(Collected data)
┄┄┄┄┄┄
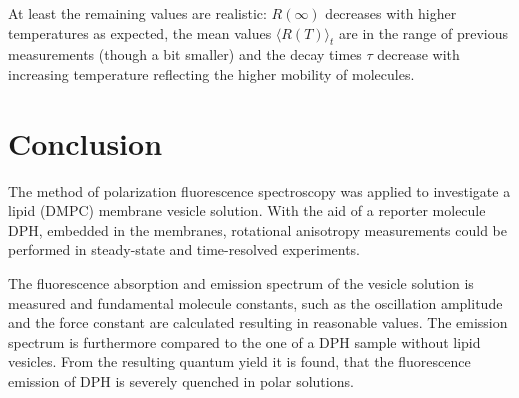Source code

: \documentclass{scrartcl}
\numberwithin{equation}{section}
\numberwithin{figure}{section}
\numberwithin{table}{section}
\begin{document}
At least the remaining values are realistic: $R(\infty)$ decreases with higher temperatures as expected, the mean values $\langle R(T) \rangle_t$ are in the range of previous measurements (though a bit smaller) and the decay times $\tau$ decrease with increasing temperature reflecting the higher mobility of molecules.

\section{Conclusion}
The method of polarization fluorescence spectroscopy was applied to investigate a lipid (DMPC) membrane vesicle solution. With the aid of a reporter molecule DPH, embedded in the membranes, rotational anisotropy measurements could be performed in steady-state and time-resolved experiments. 

The fluorescence absorption and emission spectrum of the vesicle solution is measured and fundamental molecule constants, such as the oscillation amplitude and the force constant are calculated resulting in reasonable values. The emission spectrum is furthermore compared to the one of a DPH sample without lipid vesicles. From the resulting quantum yield it is found, that the fluorescence emission of DPH is severely quenched in polar solutions.   
\end{document}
┄┄┄┄┄┄
[Brief]: Starting from the records above, filter out all lines except those containing the word "vesicle".

[Solution]:
The method of polarization fluorescence spectroscopy was applied to investigate a lipid (DMPC) membrane vesicle solution. With the aid of a reporter molecule DPH, embedded in the membranes, rotational anisotropy measurements could be performed in steady-state and time-resolved experiments. 
The fluorescence absorption and emission spectrum of the vesicle solution is measured and fundamental molecule constants, such as the oscillation amplitude and the force constant are calculated resulting in reasonable values. The emission spectrum is furthermore compared to the one of a DPH sample without lipid vesicles. From the resulting quantum yield it is found, that the fluorescence emission of DPH is severely quenched in polar solutions.   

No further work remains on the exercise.